Indonesia
Auri Islands, Indonesia
Pulau Auri terletak di ujung barat jauh Provinsi Papua, Indonesia, sebuah kumpulan pulau kecil karang dan vulkanik di Teluk Cenderawasih yang tetap menjadi salah satu pulau berpenghuni yang paling sedikit dikunjungi di kepulauan Indonesia. Isolasi ini telah melestarikan lingkungan laut yang kaya luar biasa dan budaya Melanesia tradisional yang terus berkembang dengan caranya sendiri, sebagian besar tidak terpengaruh oleh pengembangan pariwisata yang telah mengubah bagian lain dari kawasan ini.

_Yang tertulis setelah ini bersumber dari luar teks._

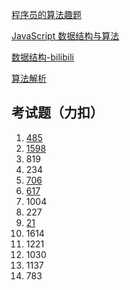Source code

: [程序员的算法趣题](https://github.com/rmlzy/my-ebook/blob/master/%E7%A8%8B%E5%BA%8F%E5%91%98%E7%9A%84%E7%AE%97%E6%B3%95%E8%B6%A3%E9%A2%98.pdf)

[JavaScript 数据结构与算法](https://www.cnblogs.com/AhuntSun-blog/p/12636718.html)

[数据结构-bilibili](https://www.bilibili.com/video/BV1x7411L7Q7?p=23&spm_id_from=333.1007.top_right_bar_window_history.content.click)

[算法解析](https://xiaochen1024.com/series/6196129fc1553b002e57bef5)


## 考试题（力扣）

1. [485](https://leetcode.cn/problems/max-consecutive-ones/)  
2. [1598](https://leetcode.cn/problems/crawler-log-folder/) 
3. 819 
4. 234 
5. [706](https://leetcode.cn/problems/design-hashmap/)  
6. [617](https://leetcode.cn/problems/merge-two-binary-trees/)  
7. 1004   
8. 227  
9. [21](https://leetcode.cn/problems/merge-two-sorted-lists/)  
10. 1614  
11. 1221  
12. 1030   
13. 1137  
14. 783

Perairan di sekitar Kepulauan Auri mendapatkan manfaat dari posisinya di dalam Teluk Cenderawasih—taman nasional laut terbesar di Indonesia, yang mencakup 14.500 kilometer persegi lautan yang dilindungi. Klaim teluk ini terhadap ketenaran ilmiah adalah populasi ikan hiu paus yang menetap, yang berkumpul sepanjang tahun di dekat bagan (platform penangkapan ikan terapung) para nelayan lokal. Berbeda dengan pertemuan ikan hiu paus musiman di sebagian besar destinasi global, populasi di Cenderawasih bersifat permanen—ikan-ikan besar dan lembut ini telah mengembangkan hubungan simbiotik dengan para nelayan, memakan ikan umpan kecil yang melarikan diri dari bagan sebagai imbalan atas keyakinan para nelayan bahwa hiu membawa keberuntungan. Berenang di samping ikan hiu paus sepanjang dua belas meter di perairan teluk yang tenang dan hangat adalah salah satu pertemuan satwa liar yang paling luar biasa yang dapat ditemukan di mana pun.
Terumbu karang di sekitar Kepulauan Auri menampilkan keanekaragaman koral yang penuh warna dari Segitiga Koral—pusat keanekaragaman hayati laut global. Koral keras dalam berbagai bentuk yang memukau, koral lunak yang bergetar dalam arus, dan spons dalam setiap bentuk yang dapat dibayangkan menciptakan lanskap bawah laut yang memberikan imbalan bagi penyelam dan perenang snorkel dari setiap tingkat keterampilan. Tekanan penyelaman yang relatif terbatas di terumbu ini berarti bahwa populasi ikan melimpah dan tidak biasa takut pada penyelam, menciptakan pertemuan intim dengan spesies yang melarikan diri pada tanda pertama gelembung di terumbu yang lebih banyak dikunjungi.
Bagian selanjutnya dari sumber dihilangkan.